BEGIN Input data
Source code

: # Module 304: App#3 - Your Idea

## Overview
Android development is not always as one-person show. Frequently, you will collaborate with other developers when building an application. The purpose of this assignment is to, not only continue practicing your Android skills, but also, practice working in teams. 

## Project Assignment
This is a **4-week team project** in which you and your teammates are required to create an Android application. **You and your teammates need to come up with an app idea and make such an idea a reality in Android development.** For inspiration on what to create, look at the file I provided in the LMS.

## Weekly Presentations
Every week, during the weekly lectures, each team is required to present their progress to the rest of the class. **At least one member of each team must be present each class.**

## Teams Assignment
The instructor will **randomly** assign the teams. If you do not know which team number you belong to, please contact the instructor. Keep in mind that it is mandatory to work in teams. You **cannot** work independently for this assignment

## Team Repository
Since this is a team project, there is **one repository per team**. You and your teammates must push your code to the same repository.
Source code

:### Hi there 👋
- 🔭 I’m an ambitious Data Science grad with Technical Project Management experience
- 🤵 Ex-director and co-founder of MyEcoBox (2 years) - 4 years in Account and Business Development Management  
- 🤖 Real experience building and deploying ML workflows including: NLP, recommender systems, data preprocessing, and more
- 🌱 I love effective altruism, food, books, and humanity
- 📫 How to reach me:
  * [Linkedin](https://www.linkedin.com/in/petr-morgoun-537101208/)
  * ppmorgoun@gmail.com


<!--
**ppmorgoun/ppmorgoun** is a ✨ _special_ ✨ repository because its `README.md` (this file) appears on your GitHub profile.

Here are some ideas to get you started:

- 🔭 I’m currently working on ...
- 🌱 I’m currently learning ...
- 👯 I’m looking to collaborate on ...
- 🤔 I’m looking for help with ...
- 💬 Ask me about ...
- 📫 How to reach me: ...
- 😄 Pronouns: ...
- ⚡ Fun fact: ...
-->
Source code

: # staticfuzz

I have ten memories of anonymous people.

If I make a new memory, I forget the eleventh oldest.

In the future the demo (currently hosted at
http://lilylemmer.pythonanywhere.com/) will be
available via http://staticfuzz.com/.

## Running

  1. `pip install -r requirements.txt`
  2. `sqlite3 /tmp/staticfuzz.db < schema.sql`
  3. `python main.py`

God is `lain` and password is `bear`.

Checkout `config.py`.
END Input data
*Exercise*
Transcribe each line above exactly; skip none.

*Solution to the exercise*
Source code

: # Module 304: App#3 - Your Idea

## Overview
Android development is not always as one-person show. Frequently, you will collaborate with other developers when building an application. The purpose of this assignment is to, not only continue practicing your Android skills, but also, practice working in teams. 

## Project Assignment
This is a **4-week team project** in which you and your teammates are required to create an Android application. **You and your teammates need to come up with an app idea and make such an idea a reality in Android development.** For inspiration on what to create, look at the file I provided in the LMS.

## Weekly Presentations
Every week, during the weekly lectures, each team is required to present their progress to the rest of the class. **At least one member of each team must be present each class.**

## Teams Assignment
The instructor will **randomly** assign the teams. If you do not know which team number you belong to, please contact the instructor. Keep in mind that it is mandatory to work in teams. You **cannot** work independently for this assignment

## Team Repository
Since this is a team project, there is **one repository per team**. You and your teammates must push your code to the same repository.
Source code

:### Hi there 👋
- 🔭 I’m an ambitious Data Science grad with Technical Project Management experience
- 🤵 Ex-director and co-founder of MyEcoBox (2 years) - 4 years in Account and Business Development Management  
- 🤖 Real experience building and deploying ML workflows including: NLP, recommender systems, data preprocessing, and more
- 🌱 I love effective altruism, food, books, and humanity
- 📫 How to reach me:
  * [Linkedin](https://www.linkedin.com/in/petr-morgoun-537101208/)
  * ppmorgoun@gmail.com


<!--
**ppmorgoun/ppmorgoun** is a ✨ _special_ ✨ repository because its `README.md` (this file) appears on your GitHub profile.

Here are some ideas to get you started:

- 🔭 I’m currently working on ...
- 🌱 I’m currently learning ...
- 👯 I’m looking to collaborate on ...
- 🤔 I’m looking for help with ...
- 💬 Ask me about ...
- 📫 How to reach me: ...
- 😄 Pronouns: ...
- ⚡ Fun fact: ...
-->
Source code

: # staticfuzz

I have ten memories of anonymous people.

If I make a new memory, I forget the eleventh oldest.

In the future the demo (currently hosted at
http://lilylemmer.pythonanywhere.com/) will be
available via http://staticfuzz.com/.

## Running

  1. `pip install -r requirements.txt`
  2. `sqlite3 /tmp/staticfuzz.db < schema.sql`
  3. `python main.py`

God is `lain` and password is `bear`.

Checkout `config.py`.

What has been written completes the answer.